母の恋人は隣国の密偵だったらしい。この国はどれだけ隣国に侵食されていたのだろう。
下手したら、国民の大多数が隣国に寝返っているのかも。
私はこれからどうなる? 死にたくはないけど、隣国の奴隷になるのは、もっと嫌だ! 何をされるか分かったものじゃない!
神様、聖女様、隣国の皇子様! どうか私を見逃して!
渾身の祈りも虚しく、私は皇子に抱えあげられ、隣国までの旅に出ることになった。
◆◆◆
旅の間、皇子は甲斐甲斐しく私の世話をした。
攫われたときは気づかなかったが、なんだか見覚えのある顔をしている。知り合いに似ているのだろうか。
「私たち、どこかで会ったことありますか?」
皇子に食事を渡されたときに、勇気を振り絞って聞いてみた。蚊の鳴くような声が出て、渋い顔になる。
私の意気地なし! もっと強気な声を出しなさい!
「ある」
へえ、あるんだあ。そっかあ……、てあるの? 本当に?
「いつ、どこででしょう」
「十年前、この国の城下町で。俺は商人の子に身をやつしていた」
十年前って、だいぶ昔ですね?! 私が八歳のときか。ちょうど王城からの抜け出し方を覚えて、城外で食べ物を確保しだした時期だな。
商人の子ね……。
「果物」
その一言で記憶が蘇った。
「あのときの果物のお兄さん! その節はどうも。果物は美味しくいただきました」
「いや、俺の方こそ、あのときの君の歌、今でも記憶に刻まれている」
城下町に出たはいいけど、どうやって食べ物を確保しようかと悩み、旅芸人の見よう見まねで、乳母の子守り歌を道端で歌ったのだ。

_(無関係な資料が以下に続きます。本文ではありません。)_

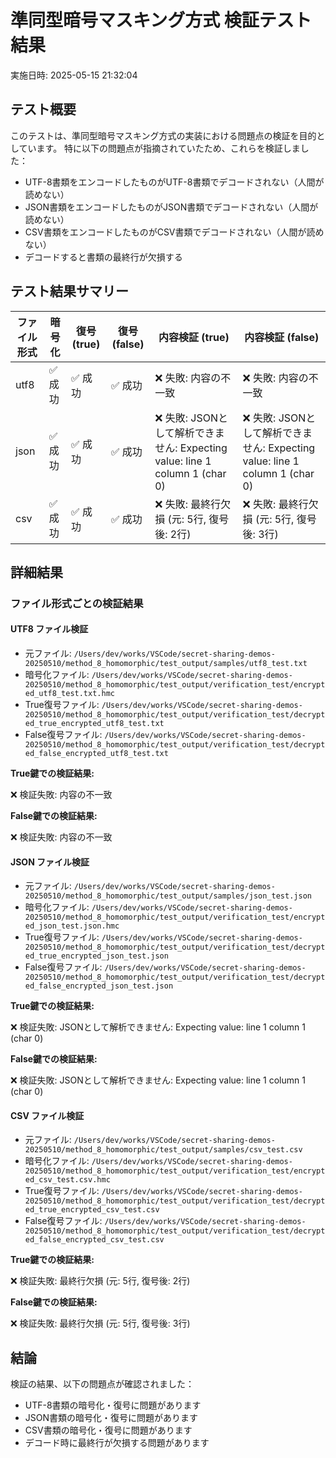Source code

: # 準同型暗号マスキング方式 検証テスト結果

実施日時: 2025-05-15 21:32:04

## テスト概要

このテストは、準同型暗号マスキング方式の実装における問題点の検証を目的としています。
特に以下の問題点が指摘されていたため、これらを検証しました：

- UTF-8書類をエンコードしたものがUTF-8書類でデコードされない（人間が読めない）
- JSON書類をエンコードしたものがJSON書類でデコードされない（人間が読めない）
- CSV書類をエンコードしたものがCSV書類でデコードされない（人間が読めない）
- デコードすると書類の最終行が欠損する

## テスト結果サマリー

| ファイル形式 | 暗号化 | 復号 (true) | 復号 (false) | 内容検証 (true) | 内容検証 (false) |
|------------|--------|------------|-------------|---------------|----------------|
| utf8 | ✅ 成功 | ✅ 成功 | ✅ 成功 | ❌ 失敗: 内容の不一致 | ❌ 失敗: 内容の不一致 |
| json | ✅ 成功 | ✅ 成功 | ✅ 成功 | ❌ 失敗: JSONとして解析できません: Expecting value: line 1 column 1 (char 0) | ❌ 失敗: JSONとして解析できません: Expecting value: line 1 column 1 (char 0) |
| csv | ✅ 成功 | ✅ 成功 | ✅ 成功 | ❌ 失敗: 最終行欠損 (元: 5行, 復号後: 2行) | ❌ 失敗: 最終行欠損 (元: 5行, 復号後: 3行) |

## 詳細結果

### ファイル形式ごとの検証結果

#### UTF8 ファイル検証

- 元ファイル: `/Users/dev/works/VSCode/secret-sharing-demos-20250510/method_8_homomorphic/test_output/samples/utf8_test.txt`
- 暗号化ファイル: `/Users/dev/works/VSCode/secret-sharing-demos-20250510/method_8_homomorphic/test_output/verification_test/encrypted_utf8_test.txt.hmc`
- True復号ファイル: `/Users/dev/works/VSCode/secret-sharing-demos-20250510/method_8_homomorphic/test_output/verification_test/decrypted_true_encrypted_utf8_test.txt`
- False復号ファイル: `/Users/dev/works/VSCode/secret-sharing-demos-20250510/method_8_homomorphic/test_output/verification_test/decrypted_false_encrypted_utf8_test.txt`

**True鍵での検証結果:**

❌ 検証失敗: 内容の不一致

**False鍵での検証結果:**

❌ 検証失敗: 内容の不一致

#### JSON ファイル検証

- 元ファイル: `/Users/dev/works/VSCode/secret-sharing-demos-20250510/method_8_homomorphic/test_output/samples/json_test.json`
- 暗号化ファイル: `/Users/dev/works/VSCode/secret-sharing-demos-20250510/method_8_homomorphic/test_output/verification_test/encrypted_json_test.json.hmc`
- True復号ファイル: `/Users/dev/works/VSCode/secret-sharing-demos-20250510/method_8_homomorphic/test_output/verification_test/decrypted_true_encrypted_json_test.json`
- False復号ファイル: `/Users/dev/works/VSCode/secret-sharing-demos-20250510/method_8_homomorphic/test_output/verification_test/decrypted_false_encrypted_json_test.json`

**True鍵での検証結果:**

❌ 検証失敗: JSONとして解析できません: Expecting value: line 1 column 1 (char 0)

**False鍵での検証結果:**

❌ 検証失敗: JSONとして解析できません: Expecting value: line 1 column 1 (char 0)

#### CSV ファイル検証

- 元ファイル: `/Users/dev/works/VSCode/secret-sharing-demos-20250510/method_8_homomorphic/test_output/samples/csv_test.csv`
- 暗号化ファイル: `/Users/dev/works/VSCode/secret-sharing-demos-20250510/method_8_homomorphic/test_output/verification_test/encrypted_csv_test.csv.hmc`
- True復号ファイル: `/Users/dev/works/VSCode/secret-sharing-demos-20250510/method_8_homomorphic/test_output/verification_test/decrypted_true_encrypted_csv_test.csv`
- False復号ファイル: `/Users/dev/works/VSCode/secret-sharing-demos-20250510/method_8_homomorphic/test_output/verification_test/decrypted_false_encrypted_csv_test.csv`

**True鍵での検証結果:**

❌ 検証失敗: 最終行欠損 (元: 5行, 復号後: 2行)

**False鍵での検証結果:**

❌ 検証失敗: 最終行欠損 (元: 5行, 復号後: 3行)


## 結論

検証の結果、以下の問題点が確認されました：

- UTF-8書類の暗号化・復号に問題があります
- JSON書類の暗号化・復号に問題があります
- CSV書類の暗号化・復号に問題があります
- デコード時に最終行が欠損する問題があります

歌を聴いてくれた人の中に、私とそう違わない歳の少年がいて、歌のお礼にと果物をくれた。嬉しかったな。
皇子の顔を見る。あのときの少年の面影が、確かに存在した。
「君は知る由もないだろうが、俺は君の歌に救われたんだ」
◆◆◆
皇子の国に着いた後、私は皇子と結婚することになった。人生何が起こるか分からない。一番の功労者は私の乳母なのだろう。私に子守り歌を歌ってくれてありがとう。国は滅びましたが、おかげで私は生き残れました。
お読みいただきありがとうございました。